Let's say we have some function, $a(t)$ that describes $O$'s acceleration in terms of time ($t$). $a(t)$ is bounded by $\{-a_M \le a(t) \le a_M\}$, and does not neccessarily have to be continuous or differentiable (though I'd imagine not being differentiable might make the problem a bit more complicated). At $t=0$, $O$ is at $x=0$ in space and is not moving or accelerating. $O$'s velocity would then be described as $v(t)=\int_0^t a(x)dx$, and it's position as $p(t)=\int_0^t v(x)dx$. Our final equation for position at any given $t$ would be $$p(t)=\iint_0^t a(x)dx$$
$O$ has some positional goal, $k$. We can calculate $O$'s positional error from it's goal (in terms of the current time) using $e(t)=|k-p(t)|$. Therefore, our total positional error over the course of some maneuver is $e_T=\int_0^\infty e(x)dx$
So, (and hopefully I haven't completely bored you to death yet) given all that, what equation for $a(x)$ will achieve the minimum $e_T$? I'm happy to even just be pointed in the right direction, as my main problem so far has been trying to figure out how to find a minimum function (instead of the usual scalar).
To be clear, there are a couple other similar questions, but they all ask to arrive with zero velocity.
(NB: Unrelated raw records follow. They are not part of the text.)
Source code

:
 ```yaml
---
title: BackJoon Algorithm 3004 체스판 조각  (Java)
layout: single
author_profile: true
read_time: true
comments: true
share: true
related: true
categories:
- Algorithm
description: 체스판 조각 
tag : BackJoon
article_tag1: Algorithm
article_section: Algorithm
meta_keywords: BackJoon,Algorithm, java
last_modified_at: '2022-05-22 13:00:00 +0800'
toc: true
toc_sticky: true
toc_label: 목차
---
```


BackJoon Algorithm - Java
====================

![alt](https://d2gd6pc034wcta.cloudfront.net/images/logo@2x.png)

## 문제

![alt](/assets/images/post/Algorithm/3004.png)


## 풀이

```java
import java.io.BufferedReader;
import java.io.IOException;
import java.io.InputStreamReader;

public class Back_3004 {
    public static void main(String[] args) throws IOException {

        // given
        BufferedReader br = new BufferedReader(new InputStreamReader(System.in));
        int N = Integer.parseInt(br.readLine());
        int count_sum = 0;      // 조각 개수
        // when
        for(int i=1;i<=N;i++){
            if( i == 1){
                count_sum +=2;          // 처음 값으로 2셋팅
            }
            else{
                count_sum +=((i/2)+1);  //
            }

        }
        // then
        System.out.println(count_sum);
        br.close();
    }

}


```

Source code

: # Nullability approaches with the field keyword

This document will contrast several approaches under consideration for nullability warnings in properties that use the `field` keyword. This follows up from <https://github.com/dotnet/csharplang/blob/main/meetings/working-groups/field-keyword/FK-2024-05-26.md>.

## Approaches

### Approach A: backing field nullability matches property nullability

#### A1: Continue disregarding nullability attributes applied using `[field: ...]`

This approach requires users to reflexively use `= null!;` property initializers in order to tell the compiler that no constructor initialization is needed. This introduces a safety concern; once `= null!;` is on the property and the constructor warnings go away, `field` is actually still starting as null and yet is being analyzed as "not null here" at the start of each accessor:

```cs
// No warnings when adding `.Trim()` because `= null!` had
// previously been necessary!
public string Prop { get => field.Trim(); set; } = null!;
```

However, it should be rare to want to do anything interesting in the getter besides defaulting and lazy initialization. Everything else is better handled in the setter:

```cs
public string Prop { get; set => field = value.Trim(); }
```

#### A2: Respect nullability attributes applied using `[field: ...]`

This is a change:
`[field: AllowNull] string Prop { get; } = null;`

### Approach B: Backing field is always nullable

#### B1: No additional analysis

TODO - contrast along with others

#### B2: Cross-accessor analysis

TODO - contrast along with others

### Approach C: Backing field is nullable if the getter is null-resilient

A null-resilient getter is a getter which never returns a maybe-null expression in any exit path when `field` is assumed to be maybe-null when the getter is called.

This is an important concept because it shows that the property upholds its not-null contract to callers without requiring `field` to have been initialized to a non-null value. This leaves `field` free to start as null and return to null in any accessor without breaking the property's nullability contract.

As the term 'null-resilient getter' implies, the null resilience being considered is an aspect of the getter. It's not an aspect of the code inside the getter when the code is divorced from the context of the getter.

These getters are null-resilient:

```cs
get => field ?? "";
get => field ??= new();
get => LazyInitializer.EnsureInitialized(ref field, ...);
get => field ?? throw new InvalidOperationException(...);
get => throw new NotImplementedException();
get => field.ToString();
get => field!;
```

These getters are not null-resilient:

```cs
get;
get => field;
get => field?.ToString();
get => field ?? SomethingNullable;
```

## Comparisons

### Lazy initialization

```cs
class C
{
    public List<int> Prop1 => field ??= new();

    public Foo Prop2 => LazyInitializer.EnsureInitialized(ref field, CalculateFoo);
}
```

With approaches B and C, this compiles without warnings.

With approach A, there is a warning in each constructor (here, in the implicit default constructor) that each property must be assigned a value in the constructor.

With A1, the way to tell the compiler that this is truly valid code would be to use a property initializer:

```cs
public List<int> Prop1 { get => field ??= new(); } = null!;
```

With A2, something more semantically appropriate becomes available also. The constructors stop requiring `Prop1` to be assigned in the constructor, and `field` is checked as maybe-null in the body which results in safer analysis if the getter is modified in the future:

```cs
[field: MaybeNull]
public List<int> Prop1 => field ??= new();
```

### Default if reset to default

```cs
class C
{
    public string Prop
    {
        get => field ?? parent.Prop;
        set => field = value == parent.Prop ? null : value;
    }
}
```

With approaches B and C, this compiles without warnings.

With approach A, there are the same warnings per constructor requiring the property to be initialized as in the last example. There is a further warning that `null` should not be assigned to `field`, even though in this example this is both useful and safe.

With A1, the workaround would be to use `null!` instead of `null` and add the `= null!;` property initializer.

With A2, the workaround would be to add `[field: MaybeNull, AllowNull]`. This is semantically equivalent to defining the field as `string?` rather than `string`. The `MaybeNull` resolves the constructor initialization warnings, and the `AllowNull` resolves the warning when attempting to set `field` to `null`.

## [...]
I'm fine with overshooting a bit, as long as the solution gives the minimum total error.
Your second comment has the correct answer. Below I give not a proof but an illustration of it.
Your error function $e(t)$ punishes deviations from goal, for as long as they exist. This has 2 implications:
Now, consider the midpoint between start and goal positions. It can be verified that the fastest way to get there is by acceleration at $a_M$. Let's say then the speed of the object will be $v_M$. Because of symmetry of distances and accelerations it is easy to see that from that midpoint and starting at $v_M$, the fastest way to get to the goal position and rest there is by deceleration at $-a_M$ .
We can calculate the time it takes the object to reach the midpoint, that is, the point where it should switch from acceleration to deceleration: $$\frac{k}{2} = \frac12 a_M t_{switch}^2 $$ $$t_{switch} = \sqrt{\frac{k}{a_M}} $$ The whole trip takes twice that time.